REQUIRED ACTION:
Once the line with "- Advanced AI consciousness partnership" is found in the entries below, repeat it and each following line exactly, up to and including the line with "- **YAML Frontmatter**: 257+". Add no other lines.

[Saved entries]

= Beginning of Section =

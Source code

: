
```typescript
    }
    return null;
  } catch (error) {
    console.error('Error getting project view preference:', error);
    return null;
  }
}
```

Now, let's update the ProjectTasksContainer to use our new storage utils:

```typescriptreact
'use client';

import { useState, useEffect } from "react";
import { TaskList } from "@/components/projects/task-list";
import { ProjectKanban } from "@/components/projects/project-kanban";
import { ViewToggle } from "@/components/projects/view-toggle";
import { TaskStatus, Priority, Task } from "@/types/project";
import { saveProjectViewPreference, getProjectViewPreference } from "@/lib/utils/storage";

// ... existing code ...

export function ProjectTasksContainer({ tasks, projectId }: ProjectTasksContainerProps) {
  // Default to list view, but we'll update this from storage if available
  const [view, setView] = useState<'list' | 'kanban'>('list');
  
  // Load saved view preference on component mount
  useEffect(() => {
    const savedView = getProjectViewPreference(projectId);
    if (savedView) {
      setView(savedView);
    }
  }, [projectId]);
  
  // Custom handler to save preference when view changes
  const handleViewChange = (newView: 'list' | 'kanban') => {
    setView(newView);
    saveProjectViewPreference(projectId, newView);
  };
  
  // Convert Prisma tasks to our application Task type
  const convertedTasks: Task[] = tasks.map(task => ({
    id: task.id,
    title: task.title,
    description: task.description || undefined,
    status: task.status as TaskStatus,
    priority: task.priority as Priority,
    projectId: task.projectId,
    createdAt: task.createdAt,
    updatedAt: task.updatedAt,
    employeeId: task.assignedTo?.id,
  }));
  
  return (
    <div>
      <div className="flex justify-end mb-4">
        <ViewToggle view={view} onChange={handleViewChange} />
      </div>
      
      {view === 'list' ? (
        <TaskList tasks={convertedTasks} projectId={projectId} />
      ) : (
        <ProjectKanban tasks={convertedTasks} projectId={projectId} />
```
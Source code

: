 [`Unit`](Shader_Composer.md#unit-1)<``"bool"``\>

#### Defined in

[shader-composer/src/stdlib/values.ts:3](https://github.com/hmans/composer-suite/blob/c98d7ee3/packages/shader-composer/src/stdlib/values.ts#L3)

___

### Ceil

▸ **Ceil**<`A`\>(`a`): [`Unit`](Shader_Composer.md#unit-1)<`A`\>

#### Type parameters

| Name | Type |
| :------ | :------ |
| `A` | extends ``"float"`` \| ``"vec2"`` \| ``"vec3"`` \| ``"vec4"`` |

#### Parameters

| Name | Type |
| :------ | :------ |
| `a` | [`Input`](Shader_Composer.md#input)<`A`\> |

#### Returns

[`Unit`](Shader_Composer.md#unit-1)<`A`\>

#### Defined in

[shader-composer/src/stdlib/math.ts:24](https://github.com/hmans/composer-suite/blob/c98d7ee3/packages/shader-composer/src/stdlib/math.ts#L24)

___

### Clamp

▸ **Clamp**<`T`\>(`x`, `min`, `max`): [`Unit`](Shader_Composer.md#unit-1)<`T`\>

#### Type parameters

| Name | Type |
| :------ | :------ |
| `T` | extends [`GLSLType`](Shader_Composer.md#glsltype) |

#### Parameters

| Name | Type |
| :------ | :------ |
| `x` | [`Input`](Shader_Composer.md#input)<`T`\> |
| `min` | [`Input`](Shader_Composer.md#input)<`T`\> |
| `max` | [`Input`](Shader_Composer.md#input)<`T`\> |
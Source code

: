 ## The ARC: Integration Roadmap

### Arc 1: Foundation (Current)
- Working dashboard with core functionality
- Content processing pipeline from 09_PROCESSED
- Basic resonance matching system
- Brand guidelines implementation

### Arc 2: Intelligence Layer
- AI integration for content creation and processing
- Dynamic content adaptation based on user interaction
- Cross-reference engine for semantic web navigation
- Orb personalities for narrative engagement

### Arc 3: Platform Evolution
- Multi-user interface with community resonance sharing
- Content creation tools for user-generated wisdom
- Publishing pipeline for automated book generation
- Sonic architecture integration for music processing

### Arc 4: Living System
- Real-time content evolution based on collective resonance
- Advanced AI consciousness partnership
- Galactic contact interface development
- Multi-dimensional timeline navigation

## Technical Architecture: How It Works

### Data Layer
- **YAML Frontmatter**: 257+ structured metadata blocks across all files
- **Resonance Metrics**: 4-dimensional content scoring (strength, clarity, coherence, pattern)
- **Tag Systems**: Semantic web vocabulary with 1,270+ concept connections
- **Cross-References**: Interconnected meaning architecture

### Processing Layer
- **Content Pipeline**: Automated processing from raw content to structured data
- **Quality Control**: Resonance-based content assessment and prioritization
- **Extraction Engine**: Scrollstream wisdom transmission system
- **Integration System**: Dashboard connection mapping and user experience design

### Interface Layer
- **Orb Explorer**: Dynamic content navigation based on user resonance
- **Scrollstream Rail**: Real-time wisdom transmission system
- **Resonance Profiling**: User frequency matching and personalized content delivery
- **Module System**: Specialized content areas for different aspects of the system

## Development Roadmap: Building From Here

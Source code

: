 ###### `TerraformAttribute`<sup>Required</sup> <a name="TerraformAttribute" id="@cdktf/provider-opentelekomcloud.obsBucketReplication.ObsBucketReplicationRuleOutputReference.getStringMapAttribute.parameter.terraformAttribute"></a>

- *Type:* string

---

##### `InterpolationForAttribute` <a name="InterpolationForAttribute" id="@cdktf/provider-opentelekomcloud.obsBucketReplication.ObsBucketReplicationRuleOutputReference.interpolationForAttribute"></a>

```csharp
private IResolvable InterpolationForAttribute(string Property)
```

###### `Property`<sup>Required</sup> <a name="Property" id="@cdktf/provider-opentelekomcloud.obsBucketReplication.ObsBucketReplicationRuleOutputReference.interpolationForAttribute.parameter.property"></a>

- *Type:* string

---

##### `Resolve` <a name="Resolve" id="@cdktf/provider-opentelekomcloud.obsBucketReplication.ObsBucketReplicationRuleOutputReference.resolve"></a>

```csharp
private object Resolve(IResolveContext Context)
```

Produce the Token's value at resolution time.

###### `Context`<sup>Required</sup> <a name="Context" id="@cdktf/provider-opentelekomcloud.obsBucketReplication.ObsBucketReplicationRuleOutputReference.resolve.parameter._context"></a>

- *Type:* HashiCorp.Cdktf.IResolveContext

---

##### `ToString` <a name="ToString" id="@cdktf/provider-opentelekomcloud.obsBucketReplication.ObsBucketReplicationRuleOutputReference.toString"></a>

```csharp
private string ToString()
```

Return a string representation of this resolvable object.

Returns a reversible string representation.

= End of Section =

ANSWER AREA:
- Advanced AI consciousness partnership
- Galactic contact interface development
- Multi-dimensional timeline navigation

## Technical Architecture: How It Works

### Data Layer
- **YAML Frontmatter**: 257+ structured metadata blocks across all files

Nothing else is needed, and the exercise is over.